Exercise aim
Having found the line that holds "対象読者としてイーサネットの基本（IPアドレスとTCP ポート番号）とプログラムの基本（関数、変数、引数、戻り値）がわかる 18", give that line and all lines after it again, word for word, through the end of the data below.

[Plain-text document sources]
========================================================================

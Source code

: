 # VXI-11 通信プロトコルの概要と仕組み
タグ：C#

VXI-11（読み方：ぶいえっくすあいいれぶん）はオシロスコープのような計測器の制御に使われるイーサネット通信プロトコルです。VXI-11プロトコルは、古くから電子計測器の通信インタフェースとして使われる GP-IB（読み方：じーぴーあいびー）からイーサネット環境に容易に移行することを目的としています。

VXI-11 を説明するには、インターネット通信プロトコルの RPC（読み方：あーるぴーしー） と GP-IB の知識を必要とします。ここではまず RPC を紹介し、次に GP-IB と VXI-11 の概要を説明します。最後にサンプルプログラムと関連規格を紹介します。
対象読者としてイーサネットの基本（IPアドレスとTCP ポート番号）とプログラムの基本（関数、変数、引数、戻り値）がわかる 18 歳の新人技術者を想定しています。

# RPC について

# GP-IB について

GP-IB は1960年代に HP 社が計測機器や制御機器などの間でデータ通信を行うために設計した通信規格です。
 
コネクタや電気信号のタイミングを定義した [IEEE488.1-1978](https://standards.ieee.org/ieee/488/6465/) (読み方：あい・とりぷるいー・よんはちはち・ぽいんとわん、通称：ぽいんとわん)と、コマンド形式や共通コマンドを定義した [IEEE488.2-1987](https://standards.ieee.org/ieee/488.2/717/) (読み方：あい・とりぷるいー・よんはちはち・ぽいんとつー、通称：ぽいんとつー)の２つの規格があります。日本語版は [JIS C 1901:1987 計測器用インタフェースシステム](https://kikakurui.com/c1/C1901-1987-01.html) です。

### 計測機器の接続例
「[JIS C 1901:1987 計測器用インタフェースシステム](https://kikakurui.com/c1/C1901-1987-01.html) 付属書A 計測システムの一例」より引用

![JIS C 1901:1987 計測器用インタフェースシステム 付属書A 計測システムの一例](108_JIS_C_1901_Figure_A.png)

========================================================================

Solution below
対象読者としてイーサネットの基本（IPアドレスとTCP ポート番号）とプログラムの基本（関数、変数、引数、戻り値）がわかる 18 歳の新人技術者を想定しています。

# RPC について

# GP-IB について

GP-IB は1960年代に HP 社が計測機器や制御機器などの間でデータ通信を行うために設計した通信規格です。
 
コネクタや電気信号のタイミングを定義した [IEEE488.1-1978](https://standards.ieee.org/ieee/488/6465/) (読み方：あい・とりぷるいー・よんはちはち・ぽいんとわん、通称：ぽいんとわん)と、コマンド形式や共通コマンドを定義した [IEEE488.2-1987](https://standards.ieee.org/ieee/488.2/717/) (読み方：あい・とりぷるいー・よんはちはち・ぽいんとつー、通称：ぽいんとつー)の２つの規格があります。日本語版は [JIS C 1901:1987 計測器用インタフェースシステム](https://kikakurui.com/c1/C1901-1987-01.html) です。

### 計測機器の接続例
「[JIS C 1901:1987 計測器用インタフェースシステム](https://kikakurui.com/c1/C1901-1987-01.html) 付属書A 計測システムの一例」より引用

![JIS C 1901:1987 計測器用インタフェースシステム 付属書A 計測システムの一例](108_JIS_C_1901_Figure_A.png)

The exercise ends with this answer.